Taken by surprise at this strange turn of events and, as some chroniclers say, seemingly paralyzed by some inexplicable fear, the Ottomans took flight. The Sultan's bodyguard of about 5,000 Janissaries tried desperately to stop the panic and recapture the camp, but by that time Hunyadi's army had also joined the unplanned battle, and the Ottoman efforts became hopeless. The Sultan himself advanced into the fight and killed a knight in single combat, but then took an arrow in the thigh and was rendered unconscious. After the battle, the Hungarian raiders were ordered to spend the night behind the walls of the fortress and to be on the alert for a possible renewal of the battle, but the Ottoman counterattack never came.

Under cover of darkness the Ottomans retreated in haste, bearing their wounded in 140 wagons. They withdrew to Constantinople.

Aftermath
However, the Hungarians paid dearly for this victory. Plague broke out in the camp, from which John Hunyadi himself died three weeks later (August 11, 1456). He was buried in the Cathedral of Gyulafehérvár (now Alba Iulia), the capital of Transylvania.

As the design of the fortress had proved its merits during the siege, some additional reinforcements were made by the Hungarians. The weaker eastern walls, where the Ottomans broke through into the upper town were reinforced by the Zindan Gate and the heavy Nebojša Tower. This was the last of the great modifications to the fortress until 1521, when Mehmed's great-grandson Suleiman eventually captured it.

Noon Bell
Pope Callixtus III ordered the bells of every European church to be rung every day at noon, as a call for believers to pray for the defenders of the city. The practice of the noon bell is traditionally attributed to the international commemoration of the victory at Belgrade and to the order of Pope Callixtus III, since in many countries (like England and the Spanish Kingdoms) news of the victory arrived before the order, and the ringing of the church bells at noon was thus transformed into a commemoration of the victory. The Pope didn't withdraw the order, and Catholic and the older Protestant churches still ring the noon bell to this day.

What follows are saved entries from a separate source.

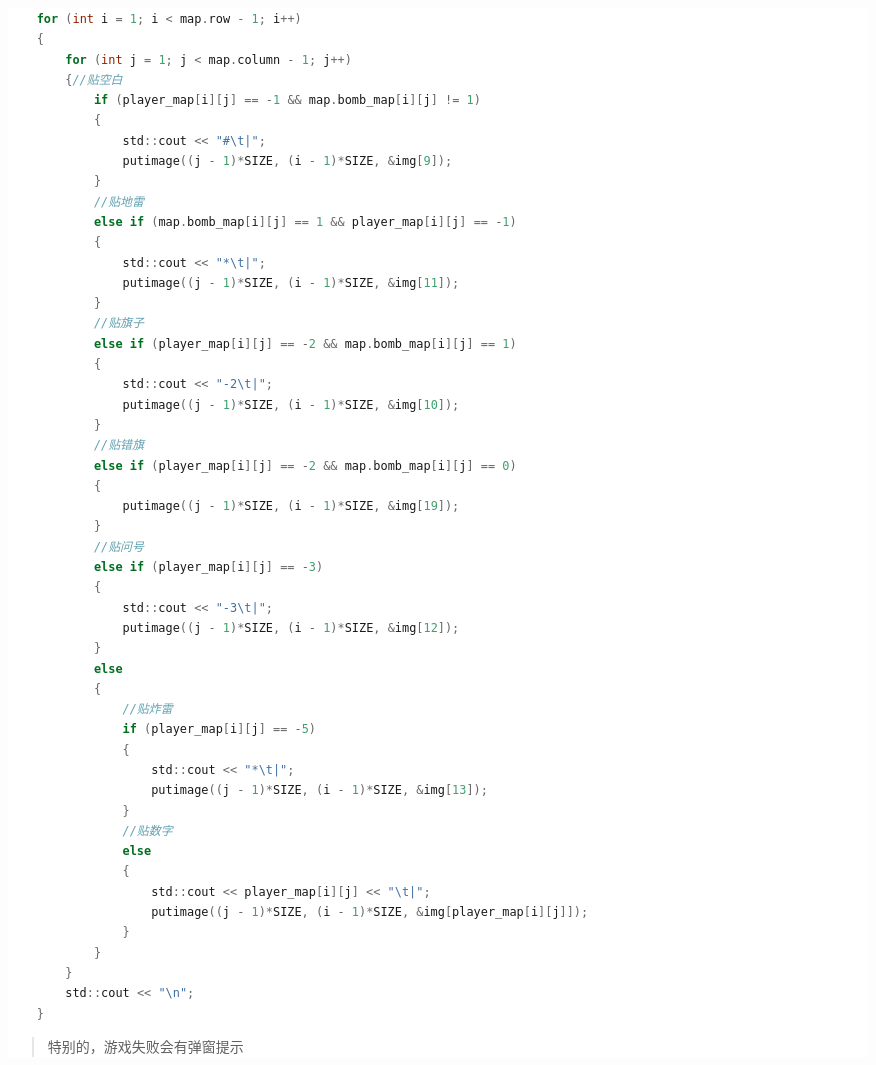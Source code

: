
 ```c
	for (int i = 1; i < map.row - 1; i++)
	{
		for (int j = 1; j < map.column - 1; j++)
		{//贴空白
			if (player_map[i][j] == -1 && map.bomb_map[i][j] != 1)
			{
				std::cout << "#\t|";
				putimage((j - 1)*SIZE, (i - 1)*SIZE, &img[9]);
			}
			//贴地雷
			else if (map.bomb_map[i][j] == 1 && player_map[i][j] == -1)
			{
				std::cout << "*\t|";
				putimage((j - 1)*SIZE, (i - 1)*SIZE, &img[11]);
			}
			//贴旗子
			else if (player_map[i][j] == -2 && map.bomb_map[i][j] == 1)
			{
				std::cout << "-2\t|";
				putimage((j - 1)*SIZE, (i - 1)*SIZE, &img[10]);
			}
			//贴错旗
			else if (player_map[i][j] == -2 && map.bomb_map[i][j] == 0)
			{
				putimage((j - 1)*SIZE, (i - 1)*SIZE, &img[19]);
			}
			//贴问号
			else if (player_map[i][j] == -3)
			{
				std::cout << "-3\t|";
				putimage((j - 1)*SIZE, (i - 1)*SIZE, &img[12]);
			}
			else
			{
				//贴炸雷
				if (player_map[i][j] == -5)
				{
					std::cout << "*\t|";
					putimage((j - 1)*SIZE, (i - 1)*SIZE, &img[13]);
				}
				//贴数字
				else
				{
					std::cout << player_map[i][j] << "\t|";
					putimage((j - 1)*SIZE, (i - 1)*SIZE, &img[player_map[i][j]]);
				}
			}
		}
		std::cout << "\n";
	}
```
>特别的，游戏失败会有弹窗提示
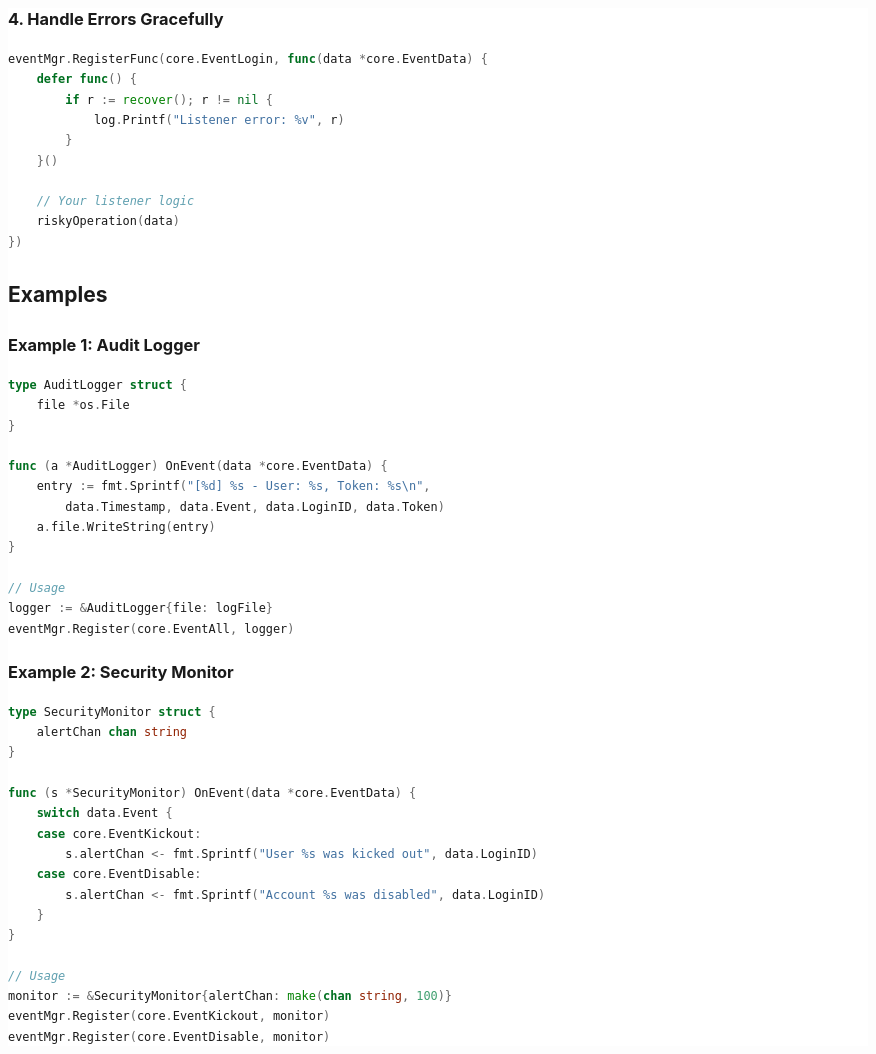 ### 4. Handle Errors Gracefully

```go
eventMgr.RegisterFunc(core.EventLogin, func(data *core.EventData) {
    defer func() {
        if r := recover(); r != nil {
            log.Printf("Listener error: %v", r)
        }
    }()
    
    // Your listener logic
    riskyOperation(data)
})
```

## Examples

### Example 1: Audit Logger

```go
type AuditLogger struct {
    file *os.File
}

func (a *AuditLogger) OnEvent(data *core.EventData) {
    entry := fmt.Sprintf("[%d] %s - User: %s, Token: %s\n",
        data.Timestamp, data.Event, data.LoginID, data.Token)
    a.file.WriteString(entry)
}

// Usage
logger := &AuditLogger{file: logFile}
eventMgr.Register(core.EventAll, logger)
```

### Example 2: Security Monitor

```go
type SecurityMonitor struct {
    alertChan chan string
}

func (s *SecurityMonitor) OnEvent(data *core.EventData) {
    switch data.Event {
    case core.EventKickout:
        s.alertChan <- fmt.Sprintf("User %s was kicked out", data.LoginID)
    case core.EventDisable:
        s.alertChan <- fmt.Sprintf("Account %s was disabled", data.LoginID)
    }
}

// Usage
monitor := &SecurityMonitor{alertChan: make(chan string, 100)}
eventMgr.Register(core.EventKickout, monitor)
eventMgr.Register(core.EventDisable, monitor)
```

This custom still exists also among Protestant and Orthodox congregations. In the history of the University of Oxford, the victory was welcomed with the ringing of bells and great celebrations in England. Hunyadi sent a special courier, Erasmus Fullar, among others to Oxford with the news of the victory.

Legacy

The victory stopped the Ottoman advance towards Europe for 70 years, though they made other incursions such as the taking of Otranto between 1480 and 1481; and the raid of Croatia and Styria in 1493.  Belgrade would continue to protect Hungary from Ottoman attacks until the fort fell to the Ottomans in 1521.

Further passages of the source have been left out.